By Jack Webster & Eddie LePine
Photos by Fabrice Huet
Can Ferrari pull off the hat trick at Le Mans this year, and win the race for the third time in a row? Doing so would give the legendary Italian marque its 12 overall victory at Le Mans.
We will know the answer to that question on Sunday afternoon, but on the face of it, Ferrari is looking pretty strong.
Unheard of in modern times, Ferrari returns to Le Mans with the exact same driver line ups that they had when winning the race in both 2023 and 2024. In 2023, piloting the #51 entry, James Caldo, Antonio Giovinazzi and Alessandro Pier Guidi covered 342 laps of the Le Sarthe circuit to take the win.
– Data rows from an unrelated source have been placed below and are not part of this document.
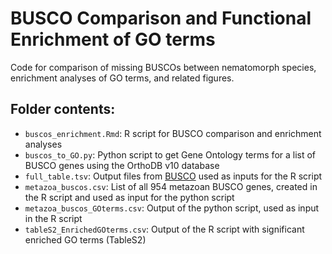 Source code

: # BUSCO Comparison and Functional Enrichment of GO terms

Code for comparison of missing BUSCOs between nematomorph species, enrichment analyses of GO terms, and related figures.


## Folder contents:

- `buscos_enrichment.Rmd`: R script for BUSCO comparison and enrichment analyses
- `buscos_to_GO.py`: Python script to get Gene Ontology terms for a list of BUSCO genes using the OrthoDB v10 database
- `full_table.tsv`: Output files from [BUSCO](https://github.com/tauanajc/Cunha_etal_2023_CurrBiol/tree/main/assembly%20pipeline#check-assembly-quality-with-busco) used as inputs for the R script
- `metazoa_buscos.csv`: List of all 954 metazoan BUSCO genes, created in the R script and used as input for the python script
- `metazoa_buscos_GOterms.csv`: Output of the python script, used as input in the R script
- `tableS2_EnrichedGOterms.csv`: Output of the R script with significant enriched GO terms (TableS2)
The teammate #50 Ferrari 499P finished 5th, after starting the race from pole.
Alessandro Pier Guidi, 2023 Le Mans winner in #51: “It takes time to grasp what we did. Probably now, we are part of the history of Ferrari, the biggest brand in the world. As an Italian, I have dreamed of driving for this brand since childhood. Now it’s real. We won Le Mans with a red car. It isn’t easy to describe what you feel. It’s a mix of emotions.”
In 2024, piloting the #50 entry, Antonio Fuoco, Miguel Molina and Nicklas Nielsen shared the driving duties in the Ferrari 499P, covering 311 laps on their way to victory (lots of rain and yellow flags last year). The previous year’s winning #51 Ferrari finished on the podium in 3rd place.
2024 winning driver Antonio Fuoco: “We were perfect all weekend, so I think we deserve this victory. It’s been a long wait since last year, so we can enjoy it thoroughly. The result is even better because we finished on the podium with the #51…. Even during the race, at night, with the rain, it was lovely to see a big turnout from the public along the track, in the stands. It’s incredible how much passion you can experience. No words can capture this moment.”
The band is back together, as they say, and Ferrari is ready for the challenge of winning Le Mans three times in a row.
They did not qualify as well as they would have liked this year (#50 is starting 7th and #51 is starting 11th), but that has not dampened the enthusiasm of the team as the race approaches. With the frenetic pace of modern endurance racing, qualifying positions are still more for bragging rights than a predictor of the race outcome.
Antonio Giovinazzi, pilot of the #51 499P: “The Hyperpole certainly didn’t go as we’d hoped, considering we didn’t make it into the top ten. That said, the 24 Hours is a long race where anything can happen, and grid position isn’t such a determining factor. At the start, we’ll need to be careful and avoid any contact. From there, we’ll do everything we can to achieve the best possible result in the most eagerly awaited race of the season.”
When consistently successful, you don’t want to mess with that success. The development of the 499P into a winner has been an evolutionary process, and the core six drivers who took the car to victory the past two years have been a very important part of that successful evolution. As such, Ferrari has announced their intention to one again re-sign the same 6 drivers who won the Le Mans the past two years, to Ferrari in 2026 for the FIA-WEC series and Le Mans.
Antonello Coletta, Ferrari’s sportscar racing boss, has backed his current line-up of drivers pretty solidly. “For us, stability of drivers is something that is truly fundamental – it’s one of the pillars on which we carry out our sporting activity.”
Tifosi from around the world will be cheering Ferrari and its drivers on to that ‘hat trick’ victory this weekend in France. The red cars from Maranello look like the ones to beat this year.